_/_/_/_/         _/_/         _/_/_/_/
                    _/      _/       _/ _/        _/      _/
                   _/      _/       _/  _/       _/
                  _/      _/       _/   _/       _/
                 _/_/_/_/         _/_/_/_/        _/_/_/
                _/      _/       _/     _/             _/
               _/      _/       _/      _/             _/
              _/      _/       _/       _/    _/      _/
             _/_/_/_/         _/        _/     _/_/_/_/


                   BAVARIAN ARCHIVE FOR SPEECH SIGNALS 

               University of Munich, Institut of Phonetics
               Schellingstr. 3/II, 80799 Munich, Germany
                      bas@bas.uni-muenchen.de


         COPYRIGHT University of Munich 2001. All rights reserved.   
    This corpus and software may not be disseminated further - not even
      partly - without a written permission of the copyright holders.  

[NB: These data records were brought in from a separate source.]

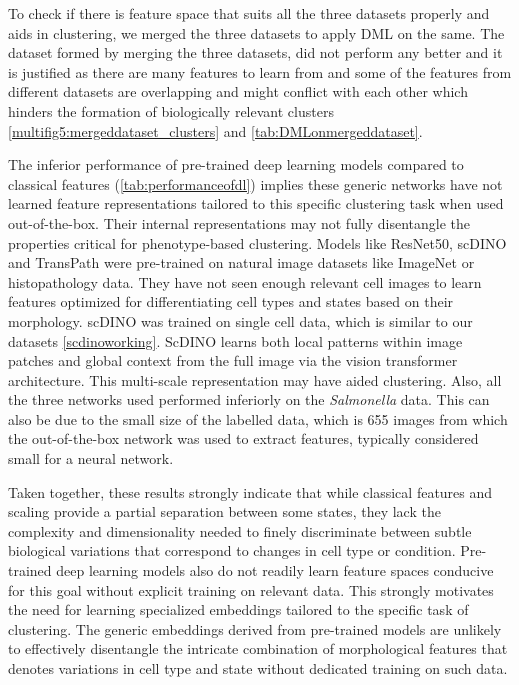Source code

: \documentclass[12pt,a4paper]{article}
\begin{document}
To check if there is feature space that suits all the three datasets properly and aids in clustering, we merged the three datasets to apply DML on the same. The dataset formed by merging the three datasets, did not perform any better and it is justified as there are many features to learn from and some of the features from different datasets are overlapping and might conflict with each other which hinders the formation of biologically relevant clusters \ref{multifig5:mergeddataset_clusters} and \ref{tab:DMLonmergeddataset}.

The inferior performance of pre-trained deep learning models compared to classical features (\ref{tab:performanceofdl}) implies these generic networks have not learned feature representations tailored to this specific clustering task when used out-of-the-box. Their internal representations may not fully disentangle the properties critical for phenotype-based clustering. Models like ResNet50, scDINO and TransPath were pre-trained on natural image datasets like ImageNet or histopathology data. They have not seen enough relevant cell images to learn features optimized for differentiating cell types and states based on their morphology. scDINO was trained on single cell data, which is similar to our datasets \ref{scdinoworking}. ScDINO learns both local patterns within image patches and global context from the full image via the vision transformer architecture. This multi-scale representation may have aided clustering. Also, all the three networks used performed inferiorly on the \textit{Salmonella} data. This can also be due to the small size of the labelled data, which is 655 images from which the out-of-the-box network was used to extract features, typically considered small for a neural network.

Taken together, these results strongly indicate that while classical features and scaling provide a partial separation between some states, they lack the complexity and dimensionality needed to finely discriminate between subtle biological variations that correspond to changes in cell type or condition. Pre-trained deep learning models also do not readily learn feature spaces conducive for this goal without explicit training on relevant data. This strongly motivates the need for learning specialized embeddings tailored to the specific task of clustering. The generic embeddings derived from pre-trained models are unlikely to effectively disentangle the intricate combination of morphological features that denotes variations in cell type and state without dedicated training on such data. 
\end{document}
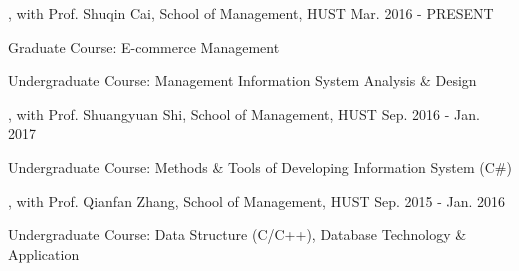 \vspace{-2.0mm}

\begin{cventries}
\vspace{-3mm}

\cvexperience
{, with Prof. Shuqin Cai, School of Management, HUST}
{Mar. 2016 - PRESENT}
{
    \begin{cvitems}
    \item {Graduate Course: E-commerce Management}
    \item {Undergraduate Course: Management Information System Analysis \& Design}
    \end{cvitems}
}

\cvexperience
{, with Prof. Shuangyuan Shi, School of Management, HUST}
{Sep. 2016 - Jan. 2017}
{
    \begin{cvitems}
    \item {Undergraduate Course: Methods \& Tools of Developing Information System (C\#)}
    \end{cvitems}
}

\cvexperience
{, with Prof. Qianfan Zhang, School of Management, HUST}
{Sep. 2015 - Jan. 2016}
{
    \begin{cvitems}
    \item {Undergraduate Course: Data Structure (C/C++), Database Technology \& Application}
    \end{cvitems}
}

\end{cventries}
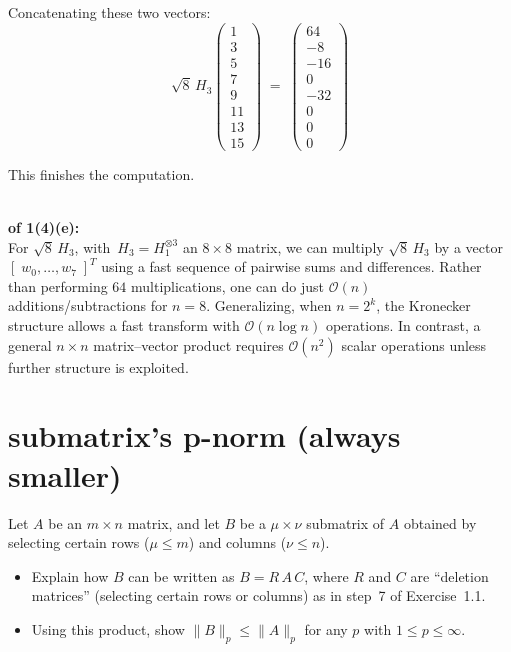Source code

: \documentclass[lang=cn,11pt]{elegantbook}
\begin{document}
\begin{solution}
Concatenating these two vectors:
\[
\sqrt{8}\,H_3
\begin{pmatrix}
1 \\ 3 \\ 5 \\ 7 \\ 9 \\ 11 \\ 13 \\ 15
\end{pmatrix}
\;=\;
\begin{pmatrix}
64 \\ -8 \\ -16 \\ 0 \\[4pt]
-32 \\ 0 \\ 0 \\ 0
\end{pmatrix}
\]

This finishes the computation.\\\\
\end{solution}


\begin{solution}
    \textbf{of 1(4)(e):}\\
For \(\sqrt{8}\,H_3\), with \(\,H_3=H_1^{\otimes 3}\) an \(8\times 8\) matrix, we can multiply
\(\sqrt{8}\,H_3\) by a vector \([\;w_0,\dots,w_7\;]^T\)
using a fast sequence of pairwise sums and differences. Rather than performing \(64\) multiplications, one can do just \(\mathcal{O}(n)\) additions/subtractions for \(n=8\). 
Generalizing, when \(n=2^k\), the Kronecker structure allows a fast transform with \(\mathcal{O}(n\log n)\) operations. In contrast, a general \(n\times n\) matrix--vector product requires \(\mathcal{O}(n^2)\) scalar operations unless further structure is exploited.
\end{solution}

\bigskip

\section{submatrix's p-norm (always smaller)}

Let \(A\) be an \(m\times n\) matrix, and let \(B\) be a \(\mu\times \nu\) submatrix of \(A\) obtained by selecting certain rows (\(\mu\le m\)) and columns (\(\nu\le n\)). 
\begin{itemize}
  \item[(a)] Explain how \(B\) can be written as \(B = R\,A\,C\), where \(R\) and \(C\) are ``deletion matrices'' (selecting certain rows or columns) as in step~7 of Exercise~1.1.
  \item[(b)] Using this product, show \(\|B\|_p \le \|A\|_p\) for any \(p\) with \(1\le p\le\infty\).
\end{itemize}
\end{document}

                      Additional Copyright Holders
             Deutsches Forschungszentrum fuer kuenstliche
              Intelligenz (DFKI), Saarbruecken, Germany

----------------------------------------------------------------------

TAXI - multilingual telephone dialog database

27.06.01 / 23.05.13 / 24.03.17		Version 2.5

----------------------------------------------------------------------

This is the documentation for the TAXI dialog database created in 
June 2001 in collaboration with the DFKI, Saarbruecken.

TAXI contains 86 recorded dialogues between a cab dispatcher and
a client recorded over public phone lines (network and GSM).
The dispatcher always spoke German, while the clients always spoke 
English. Total recorded speech: 74min.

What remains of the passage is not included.